2. The Platform and Service Stages
- Following the Effective Date, the Company shall undertake the Implementation Services on behalf of the Customer, targeting a go-live date of 14 days from receipt of all Branding and required inputs. This includes creation of a fully branded Customer landing page, course catalogue and sign-in experience, and configuration of Customer-branded pages for Authorised Users and End Users.
- The Company may reject any aspect of the Branding if, acting reasonably, it deems it inappropriate. The Company shall provide written reasons so the Customer can amend accordingly.
- Once the Branding has been agreed between the parties and the Implementation Services have concluded, the Subscription Term shall commence as provided for in clause 12.1.
- In consideration of the Subscription Fees, the Company grants to the Customer a non-exclusive, non-transferable, non-sublicensable licence for the Subscription Term to use the Platform solely to deliver educational content to End Users.
- The Platform remains the sole and exclusive property of the Company, and nothing in these Terms transfers ownership to the Customer or any third party.
- These Terms create no exclusivity between the parties and the Company may provide white-label websites and platforms to any other customer.
- As part of the Services, the Company shall provide to the Customer:
- customer service support by email and live chat during Normal Business Hours, with responses within a reasonable time; and
- ongoing development, including software releases, UX enhancements and security patches, without additional charge. No service levels or service credits apply.
- Each party warrants that it holds all licences and permissions necessary to perform its obligations under the Contract.
3. Company’s Obligations
- The Company shall perform the Implementation Services and provide the Platform with reasonable skill and care.
- Subject to clause 2.2, the Company shall use reasonable endeavours to undertake Implementation Services in accordance with the Contract. The Company is not liable for delays caused by the Customer under clause 4.
- The Company is not liable for failures or defects caused by use of the Platform contrary to instructions, by modification by anyone other than the Company or its authorised contractors, or by third-party software introduced by the Customer without prior written consent.
- The Company may:
- sub-licence, assign, novate, charge or deal in any other manner with its rights and obligations under the Contract, on written notice to the Customer;
- modify, add or remove Platform functionality provided such change does not materially degrade core functionality. Material adverse changes will be notified at least 30 days in advance; and
- enter into similar agreements with third parties or from independently developing, using, selling or licensing similar documentation, products or services.

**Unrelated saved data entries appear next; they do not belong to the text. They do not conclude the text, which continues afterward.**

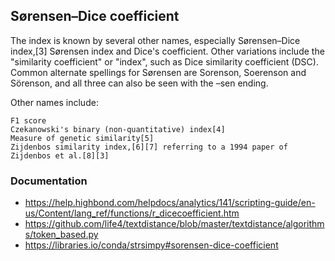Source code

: ## Sørensen–Dice coefficient

The index is known by several other names, especially Sørensen–Dice index,[3] Sørensen index and Dice's coefficient. Other variations include the "similarity coefficient" or "index", such as Dice similarity coefficient (DSC). Common alternate spellings for Sørensen are Sorenson, Soerenson and Sörenson, and all three can also be seen with the –sen ending.

Other names include:

    F1 score
    Czekanowski's binary (non-quantitative) index[4]
    Measure of genetic similarity[5]
    Zijdenbos similarity index,[6][7] referring to a 1994 paper of Zijdenbos et al.[8][3]
### Documentation
- https://help.highbond.com/helpdocs/analytics/141/scripting-guide/en-us/Content/lang_ref/functions/r_dicecoefficient.htm
- https://github.com/life4/textdistance/blob/master/textdistance/algorithms/token_based.py
- https://libraries.io/conda/strsimpy#sorensen-dice-coefficient
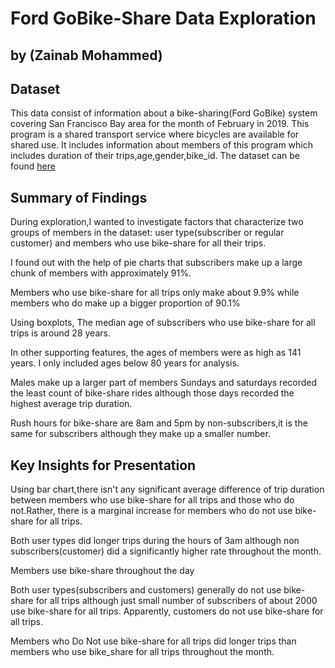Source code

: # Ford GoBike-Share Data Exploration
## by (Zainab Mohammed)


## Dataset

This data consist of information about a bike-sharing(Ford GoBike) system covering San Francisco Bay area for the month of February in 2019. This program is a shared transport service where bicycles are available for shared use.
It includes information about members of this program which includes duration of their trips,age,gender,bike_id.
The dataset can be found [here](https://github.com/BetaNYC/Bike-Share-Data-Best-Practices/wiki/Bike-Share-Data-Systems)

## Summary of Findings
During exploration,I wanted to investigate factors that characterize two groups of members in the dataset: 
user type(subscriber or regular customer) and members who use bike-share for all their trips.

I found out with the help of pie charts that subscribers make up a large chunk of members with approximately 91%.

Members who use bike-share for all trips only make about 9.9% while members who do make up a bigger proportion of 90.1%

Using boxplots, The median age of subscribers who use bike-share for all trips is around 28 years.                                      

In other supporting features, the ages of members were as high as 141 years. I only included ages below 80 years for analysis.

Males make up a larger part of members
Sundays and saturdays recorded the least count of bike-share rides although those days recorded the highest average trip duration.

Rush hours for bike-share are 8am and 5pm by non-subscribers,it is the same for subscribers although they make up a smaller number.



## Key Insights for Presentation

Using bar chart,there isn't any significant average difference of trip duration between members who use bike-share for all trips and those who do not.Rather, there is a marginal increase for members who do not use bike-share for all trips.


Both user types did longer trips during the hours of 3am  although non subscribers(customer) did a significantly higher rate throughout the month.


Members use bike-share throughout the day

Both user types(subscribers and customers) generally do not use bike-share for all trips although just small number of subscribers of about 2000 use bike-share for all trips.
Apparently, customers do not use bike-share for all trips.


Members who Do Not use bike-share for all trips did longer trips than members who use bike_share for all trips throughout the month.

- The Company shall, during the Subscription Term:
- provide the Services and make the Documentation available to the Customer subject to the Contract; and
- use commercially reasonable endeavours to make the Services available 24/7, except for planned maintenance during the maintenance window of 8:00 pm to 8:00 am UK time Monday to Friday, or between 6:00 pm on Friday and 8:00 am on Monday UK time, and for unscheduled maintenance outside Normal Business Hours, where practicable with prior notice.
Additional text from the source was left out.